Medical Necessity Reviews will only be required by calling Gateway’s UM Department for the short list of surgical procedures (including any related procedures) listed below. Please note ALL other prior-authorization requirements (inpatient stays, DME>$500, SNF, etc.) remain in place including those requests that are managed by National Imaging Associates (NIA).

Surgeries for Review by Gateway’s UM Department
Bariatric Surgery/Stapling Hysterectomy Rhinoplasty
Breast Reduction Panniculectomy TMJ Surgery
Carpal Tunnel Surgery Removal of Breast Implant Varicose Vein

If you have any questions on which services require Prior-Authorization vs. a Referral please contact Gateway’s Provider Services Department is available to assist with any questions by calling 1-800-392-1145, Monday through Friday from 8:30 am to 4:30 pm.


 

DRG GROUPER BILLING GUIDELINES

Gateway Health Plan® requires claims to be billed with the correct DRG code based on the grouper which is in effect for the DOS and Line of Business for which you are submitting a claim.

PA Medicaid – We have not received any indication from DPW that they have updated groupers. Medicaid is currently pricing off of Grouper 23. All claims should continue to be billed with the appropriate DRG code from Grouper 23. We do not crosswalk DRG codes. If you bill with a DRG code from any other Grouper, the claim will deny as “Invalid DRG” and you would have to re-submit the claim with the appropriate DRG from Grouper 23 in order to receive payment. All corrections would be held to the timely filing limitation of 120 days from the date of the original remit.

Medicare Assured® – We are currently using MS-DRG 25. We will update to Grouper 26 when Medicare makes their update to Grouper 26.

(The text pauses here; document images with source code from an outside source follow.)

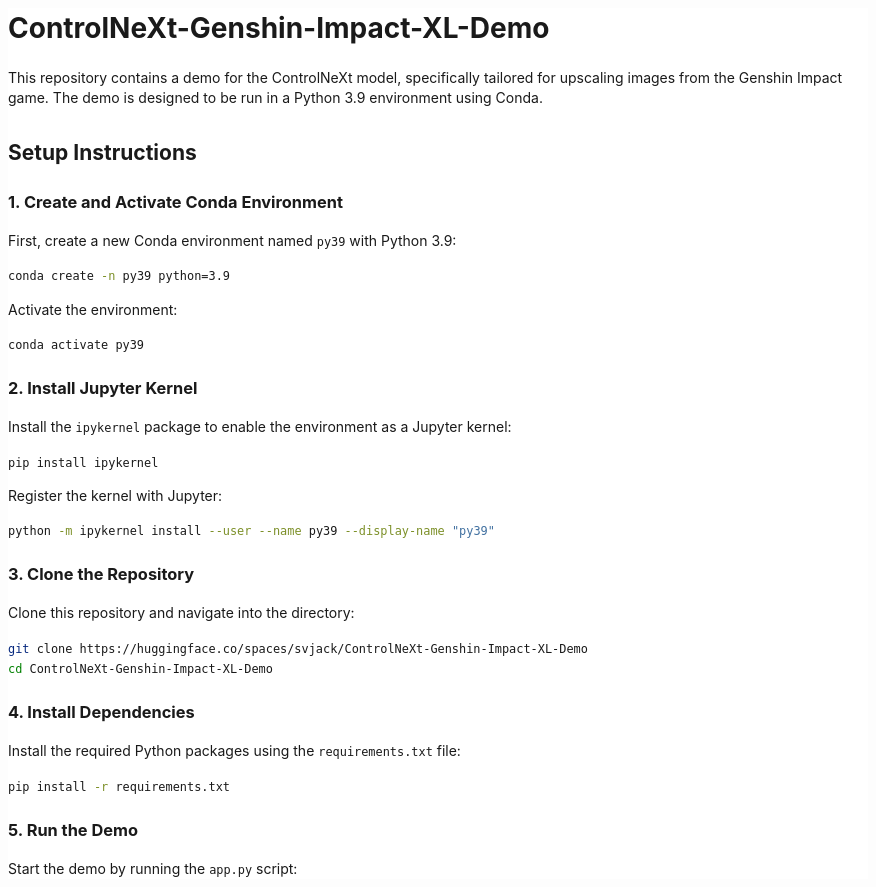# ControlNeXt-Genshin-Impact-XL-Demo

This repository contains a demo for the ControlNeXt model, specifically tailored for upscaling images from the Genshin Impact game. The demo is designed to be run in a Python 3.9 environment using Conda.

## Setup Instructions

### 1. Create and Activate Conda Environment

First, create a new Conda environment named `py39` with Python 3.9:

```bash
conda create -n py39 python=3.9
```

Activate the environment:

```bash
conda activate py39
```

### 2. Install Jupyter Kernel

Install the `ipykernel` package to enable the environment as a Jupyter kernel:

```bash
pip install ipykernel
```

Register the kernel with Jupyter:

```bash
python -m ipykernel install --user --name py39 --display-name "py39"
```

### 3. Clone the Repository

Clone this repository and navigate into the directory:

```bash
git clone https://huggingface.co/spaces/svjack/ControlNeXt-Genshin-Impact-XL-Demo
cd ControlNeXt-Genshin-Impact-XL-Demo
```

### 4. Install Dependencies

Install the required Python packages using the `requirements.txt` file:

```bash
pip install -r requirements.txt
```

### 5. Run the Demo

Start the demo by running the `app.py` script:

PLEASE NOTE: The information above applies to the submission of DRG codes only. As required by HIPAA, diagnosis Codes are updated annually for both Lines of Business and claims must be submitted with the most current, valid, DX codes for BOTH lines of business.

 

CHANGE TO UTILIZATION MANAGEMENT MEDICAID 800 LINE

In order to better service our providers, the UM department has made menu changes to the Medicaid 800 line effective October 1, 2008. These changes include options to reach someone in Pharmacy, Provider services and Medicare Assured®.


 

CHANGE TO UTILIZATION MANAGEMENT PROCESS FOR VOICEMAIL MESSAGES

Based on feedback received from the provider community, beginning 10/1/2008 nurses in the UM department will be able to accept clinical information via voicemail. If you are calling a nurse in the department with an inpatient review or information related to a specific request, you may leave the clinical information on the voice mail of the nurse you are working with to obtain approval. The nurse will call you back if additional information is needed and you will be notified of the outcome of your request. This change applies to both Medicaid and Medicare Assured® lines of business.


 

CHANGE TO MEDICAID RELATED READMISSION POLICY

In accordance with Act 44 of 2008 and the related Medical Assistance Bulletin 01-08-10, Gateway is revising its inpatient hospital payment policy related to readmissions paid through DRG’s within fourteen days of the date of discharge. This statutory change under Act 44 of 2008 was effective September 2, 2008. Effective with dates of discharge on and after September 2, 2008, Gateway will review inpatient hospital admissions within fourteen days of the initial admission’s date of discharge. Readmissions related to initial discharges prior to September 2, 2008 will be handled according to the prior MA Bulletin 1163-88-02.

This MA Bulletin supersedes the readmission policy set forth in MA Bulletin 1163-88-02; all other aspects of MA Bulletin 1163-88-02 remain in effect.